The consensus is that the best graft for myocardial revascularization is the Magna Saphenous Vein. Among these, the most used is the left internal thoracic artery. As a second option, this is widely used for bypass surgeries. The presence of valves in this vein has not been a deterrent for utilization[1-4]. The widespread use of the autologous Saphenous Vein for direct myocardial revascularization procedures is mainly attributed to its easy and safe surgical removal, its almost ideal size and versatility, as well as their biological acceptance[9].

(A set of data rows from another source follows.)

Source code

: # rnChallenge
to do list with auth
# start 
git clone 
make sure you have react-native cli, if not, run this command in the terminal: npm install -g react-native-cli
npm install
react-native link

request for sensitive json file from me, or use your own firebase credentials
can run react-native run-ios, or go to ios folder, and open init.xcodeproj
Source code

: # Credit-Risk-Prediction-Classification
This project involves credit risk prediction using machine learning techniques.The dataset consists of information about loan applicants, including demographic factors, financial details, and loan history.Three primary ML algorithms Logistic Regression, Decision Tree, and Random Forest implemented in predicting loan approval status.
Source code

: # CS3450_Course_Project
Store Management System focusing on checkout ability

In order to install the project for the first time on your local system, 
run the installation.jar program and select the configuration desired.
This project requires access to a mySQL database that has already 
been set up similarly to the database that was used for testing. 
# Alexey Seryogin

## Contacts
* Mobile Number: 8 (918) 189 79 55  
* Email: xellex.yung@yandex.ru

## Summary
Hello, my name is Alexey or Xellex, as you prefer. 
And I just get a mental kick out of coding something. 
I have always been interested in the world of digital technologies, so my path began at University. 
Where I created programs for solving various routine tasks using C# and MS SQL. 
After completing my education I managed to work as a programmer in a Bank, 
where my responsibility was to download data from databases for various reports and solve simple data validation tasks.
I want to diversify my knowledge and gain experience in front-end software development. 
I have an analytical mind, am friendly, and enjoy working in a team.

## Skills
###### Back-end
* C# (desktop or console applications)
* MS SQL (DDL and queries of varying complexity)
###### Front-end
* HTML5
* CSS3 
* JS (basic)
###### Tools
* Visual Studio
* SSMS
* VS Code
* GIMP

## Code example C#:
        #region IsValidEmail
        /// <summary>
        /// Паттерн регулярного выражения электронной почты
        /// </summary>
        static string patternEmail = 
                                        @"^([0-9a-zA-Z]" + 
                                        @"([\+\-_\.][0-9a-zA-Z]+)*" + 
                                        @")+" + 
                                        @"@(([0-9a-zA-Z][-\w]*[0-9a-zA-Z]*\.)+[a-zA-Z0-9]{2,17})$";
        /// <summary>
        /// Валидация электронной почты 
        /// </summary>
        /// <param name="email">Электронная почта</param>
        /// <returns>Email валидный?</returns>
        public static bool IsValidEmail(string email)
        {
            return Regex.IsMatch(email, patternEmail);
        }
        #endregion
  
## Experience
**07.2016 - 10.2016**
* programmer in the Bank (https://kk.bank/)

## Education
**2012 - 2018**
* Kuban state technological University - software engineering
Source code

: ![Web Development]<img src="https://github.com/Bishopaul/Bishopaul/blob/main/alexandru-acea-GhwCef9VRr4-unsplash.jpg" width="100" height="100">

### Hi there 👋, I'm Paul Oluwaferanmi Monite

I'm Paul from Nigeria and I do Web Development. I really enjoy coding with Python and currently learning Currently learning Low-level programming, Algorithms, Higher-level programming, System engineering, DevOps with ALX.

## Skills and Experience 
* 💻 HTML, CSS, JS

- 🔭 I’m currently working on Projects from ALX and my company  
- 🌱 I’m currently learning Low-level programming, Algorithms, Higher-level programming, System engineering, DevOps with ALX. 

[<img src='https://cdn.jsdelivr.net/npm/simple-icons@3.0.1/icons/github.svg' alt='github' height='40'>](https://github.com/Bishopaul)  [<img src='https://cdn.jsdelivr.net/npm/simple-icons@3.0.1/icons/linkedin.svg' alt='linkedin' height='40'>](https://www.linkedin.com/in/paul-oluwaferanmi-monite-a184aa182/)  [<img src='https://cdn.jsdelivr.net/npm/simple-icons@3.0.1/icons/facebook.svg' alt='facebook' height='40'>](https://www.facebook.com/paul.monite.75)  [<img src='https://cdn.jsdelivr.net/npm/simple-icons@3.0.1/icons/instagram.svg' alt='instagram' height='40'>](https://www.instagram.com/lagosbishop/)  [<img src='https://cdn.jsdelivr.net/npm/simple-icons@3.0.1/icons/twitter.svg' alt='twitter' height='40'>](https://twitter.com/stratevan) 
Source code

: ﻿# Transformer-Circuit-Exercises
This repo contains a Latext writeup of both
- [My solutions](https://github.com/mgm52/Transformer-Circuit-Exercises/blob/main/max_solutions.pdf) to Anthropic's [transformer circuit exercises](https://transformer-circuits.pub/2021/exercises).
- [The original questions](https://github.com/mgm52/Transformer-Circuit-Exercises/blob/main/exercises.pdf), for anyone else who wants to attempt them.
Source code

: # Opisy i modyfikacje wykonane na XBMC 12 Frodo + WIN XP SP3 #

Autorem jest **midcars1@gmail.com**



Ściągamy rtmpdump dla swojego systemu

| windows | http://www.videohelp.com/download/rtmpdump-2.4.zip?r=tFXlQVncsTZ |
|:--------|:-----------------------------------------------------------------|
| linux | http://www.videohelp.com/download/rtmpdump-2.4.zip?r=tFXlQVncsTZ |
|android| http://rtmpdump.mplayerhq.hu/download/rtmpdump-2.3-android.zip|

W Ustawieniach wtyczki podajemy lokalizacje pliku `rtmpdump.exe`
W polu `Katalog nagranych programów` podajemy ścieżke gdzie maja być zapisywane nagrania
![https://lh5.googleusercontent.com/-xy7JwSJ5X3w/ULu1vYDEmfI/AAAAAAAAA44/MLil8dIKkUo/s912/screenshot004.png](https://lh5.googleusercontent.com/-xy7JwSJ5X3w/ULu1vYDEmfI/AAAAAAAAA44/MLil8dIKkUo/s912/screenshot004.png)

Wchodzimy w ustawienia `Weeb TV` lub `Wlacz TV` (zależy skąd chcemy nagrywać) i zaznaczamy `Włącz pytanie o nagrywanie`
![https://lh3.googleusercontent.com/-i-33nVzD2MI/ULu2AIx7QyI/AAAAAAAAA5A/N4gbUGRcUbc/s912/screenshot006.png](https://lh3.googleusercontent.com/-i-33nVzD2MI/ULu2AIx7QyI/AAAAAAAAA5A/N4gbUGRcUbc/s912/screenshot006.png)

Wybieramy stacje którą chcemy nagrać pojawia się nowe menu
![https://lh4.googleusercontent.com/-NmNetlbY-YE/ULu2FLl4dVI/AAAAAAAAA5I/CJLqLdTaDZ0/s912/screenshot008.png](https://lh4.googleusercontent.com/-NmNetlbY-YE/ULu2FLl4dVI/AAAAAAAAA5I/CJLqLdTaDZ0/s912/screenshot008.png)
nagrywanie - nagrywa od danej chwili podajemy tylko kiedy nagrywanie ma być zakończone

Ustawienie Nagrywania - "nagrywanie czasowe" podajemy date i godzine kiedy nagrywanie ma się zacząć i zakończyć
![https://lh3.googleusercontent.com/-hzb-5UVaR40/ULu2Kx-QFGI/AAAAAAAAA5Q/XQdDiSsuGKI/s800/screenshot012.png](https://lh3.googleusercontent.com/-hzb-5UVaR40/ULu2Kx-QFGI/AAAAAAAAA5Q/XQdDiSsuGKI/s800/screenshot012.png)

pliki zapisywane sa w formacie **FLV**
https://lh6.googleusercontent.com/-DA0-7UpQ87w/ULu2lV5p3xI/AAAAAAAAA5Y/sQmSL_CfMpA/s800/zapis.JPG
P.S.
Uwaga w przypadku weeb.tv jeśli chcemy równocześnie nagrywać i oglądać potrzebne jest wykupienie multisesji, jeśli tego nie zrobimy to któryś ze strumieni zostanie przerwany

The use of GSV in myocardial revascularization has become a well established method of acceptance in the treatment of refractory angina and improved prognosis. GSV grafts remain potent for about 10 years. However, 15% of the first block and the constant presence of year[10] valves in this vein has not been a hindrance to use[1-4].

The permeability of the greater saphenous vein in the short and long term depends on several factors, such as high blood pressure, "distal coronary circulation" intramural ischemia, and progressive graft atherosclerosis. The human saphenous vein wall has a thin inner layer, separated from the support by a rudimentary internal elastic membrane. The wall consists of two distinct layers of muscle cells: a longitudinal inner layer mixed with collagen bundles and a circular outer layer.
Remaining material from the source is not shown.